Swinburne’s Aerostructures Innovation Research Hub (AIR Hub) will use the FX20 printer to support new aerospace development and assist the sector’s growth in Australia. AIR Hub Director Dr. Adriano Di Pietro was among the speakers at the launch event.

FX20 3D printed engineered parts

The new printer can make parts eight times as fast as Markforged’s current line of 3D composite printers.

“This state-of-the-art printer will be a game-changer for Australian businesses,” said Di Pietro.

“AIR Hub is bringing industry together with cutting-edge technology to support the growth of aviation and aerospace in Australia. We’re proud to be hosting Australia’s first openly accessible FX20 in Swinburne’s Factory of the Future.”

Along with Terem and Di Pietro, the Swinburne event saw presentations from Michael Sharpe, National Director for Industry at the Advanced Manufacturing Growth Centre (AMGC), and Professor Tracy Dong Ruan, Chair of Swinburne’s Department of Mechanical and Product Design Engineering (MPDE).
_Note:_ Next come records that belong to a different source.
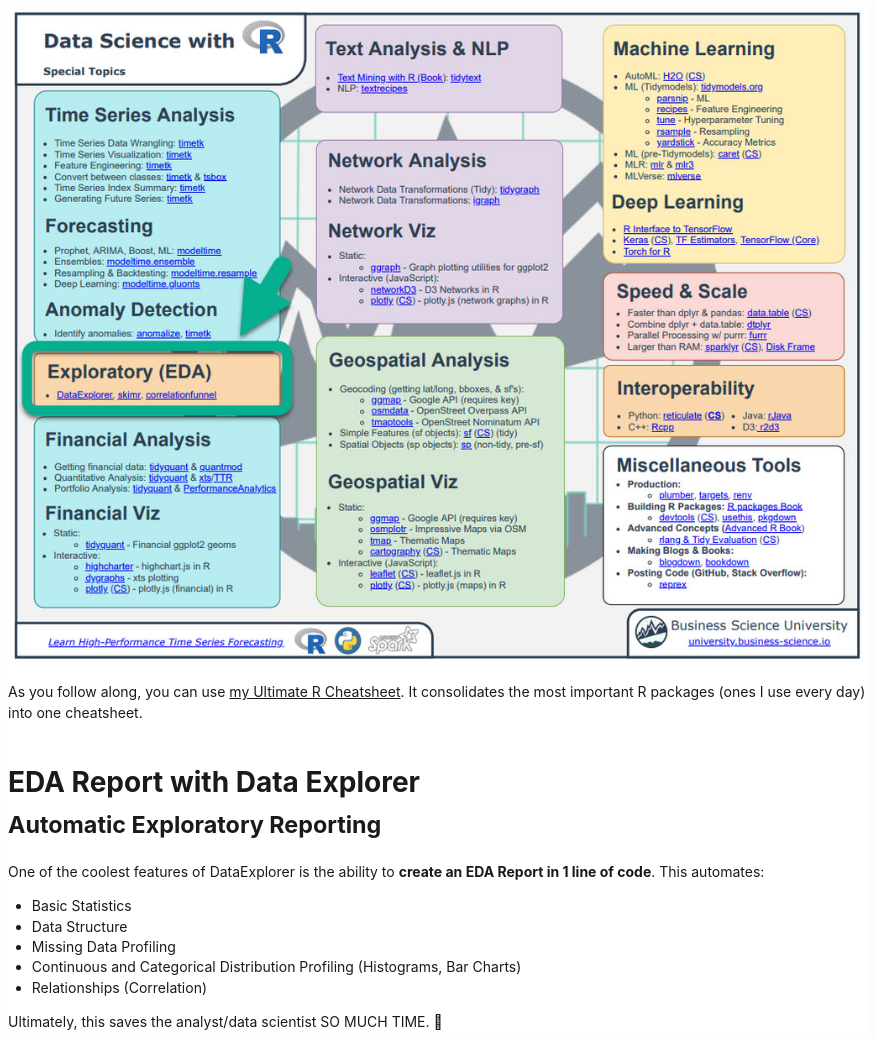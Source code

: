 <a href="https://www.business-science.io/r-cheatsheet"><img src="/assets/2021-03-02_Use_DataExplorer_for_EDA/special_topics.jpg" width="100%"></a>

<p>As you follow along, you can use <a href="https://www.business-science.io/r-cheatsheet">my Ultimate R Cheatsheet</a>. It consolidates the most important R packages (ones I use every day) into one cheatsheet. </p>

<h1>EDA Report with Data Explorer <br> <small>Automatic Exploratory Reporting</small></h1>

<p>One of the coolest features of DataExplorer is the ability to <strong>create an EDA Report in 1 line of code</strong>. This automates:</p>

<ul>
    <li>Basic Statistics</li>
    <li>Data Structure</li>
    <li>Missing Data Profiling</li>
    <li>Continuous and Categorical Distribution Profiling (Histograms, Bar Charts)</li>
    <li>Relationships (Correlation)</li>
</ul>

<p>Ultimately, this saves the analyst/data scientist SO MUCH TIME. 🚀</p>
Guests also had a tour of the Factory of the Future

Throughout the event, a consistent talking point was the issue of supply chain vulnerability and the potential for additive manufacturing to mitigate the sort of disruption we’ve seen in recent years. For Terem, this is a key focus of Markforged’s strategy going forward.

“Our mission is to bring production to the point of need, and we’re doing it because we believe manufacturing needs to be more resilient and more flexible,” said Terem. “The way to do it, in our view, is to add more capabilities to the Digital Forge platform. So what you’re going to see from us is new solutions, new printers, new materials, new software, helping manufacturers to be less dependent on supply chains and have the ability to do more in-house.”